The iconic Mexican painter as seen through almost 300 archival items, from her wardrobe to her personal art collection
This compendium presents the rich diversity of themes, ideas, concepts and emotions generated around two fundamental, iconic figures of modern Mexico: painter Frida Kahlo and her husband, muralist Diego Rivera.
More than 300 images from the archives of the Museo Frida Kahlo in Mexico City offer readers a glimpse of Kahlo’s distinctive wardrobe and the impressive collections of popular and pre-Hispanic art she assembled with Rivera, her connection with photography and the history of La casa azul, her beloved blue home that now serves as the museum’s main building. This volume welcomes us into Frida Kahlo’s universe, exploring the legacy of an indispensable figure in the world of 20th-century art and culture in her native Mexico and across the globe.
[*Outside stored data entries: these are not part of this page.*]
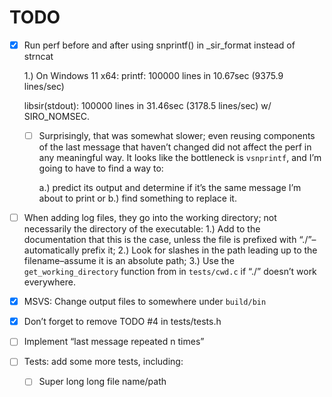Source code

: # TODO

- [x] Run perf before and after using snprintf() in _sir_format instead of strncat

    1.) On Windows 11 x64:
    printf:  100000 lines in 10.67sec (9375.9 lines/sec)

    libsir(stdout): 100000 lines in 31.46sec (3178.5 lines/sec) w/ SIRO_NOMSEC.

    - [ ] Surprisingly, that was somewhat slower; even reusing components of the last message that haven’t changed did not affect the perf in any meaningful way. It looks like the bottleneck is `vsnprintf`, and I’m going to have to find a way to:

        a.) predict its output and determine if it’s the same message I’m about to print or b.) find something to replace it.

- [ ] When adding log files, they go into the working directory; not necessarily the directory of the executable:
         1.) Add to the documentation that this is the case, unless the file is prefixed with “./”–automatically prefix it;
         2.) Look for slashes in the path leading up to the filename–assume it is an absolute path;
         3.) Use the `get_working_directory` function from in `tests/cwd.c` if “./” doesn’t work everywhere.

- [x] MSVS: Change output files to somewhere under `build/bin`

- [x] Don’t forget to remove TODO #4 in tests/tests.h

- [ ] Implement “last message repeated n times”

- [ ] Tests: add some more tests, including:

    - [ ] Super long long file name/path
Frida Kahlo (1907–54) began painting at the age of 18 when she was immobilized for several months as a result of a bus crash that left her permanently disabled. From then on, art served as an immense source of healing for Kahlo as well as a vehicle for self-expression and cultural exploration. At the heart of Kahlo’s practice was her love for Mexican folk tradition, her staunch communist beliefs and her complex relationship with her body, gender and sexuality. A lifelong activist, Kahlo died of a pulmonary embolism after participating in a demonstration against the CIA’s invasion of Guatemala.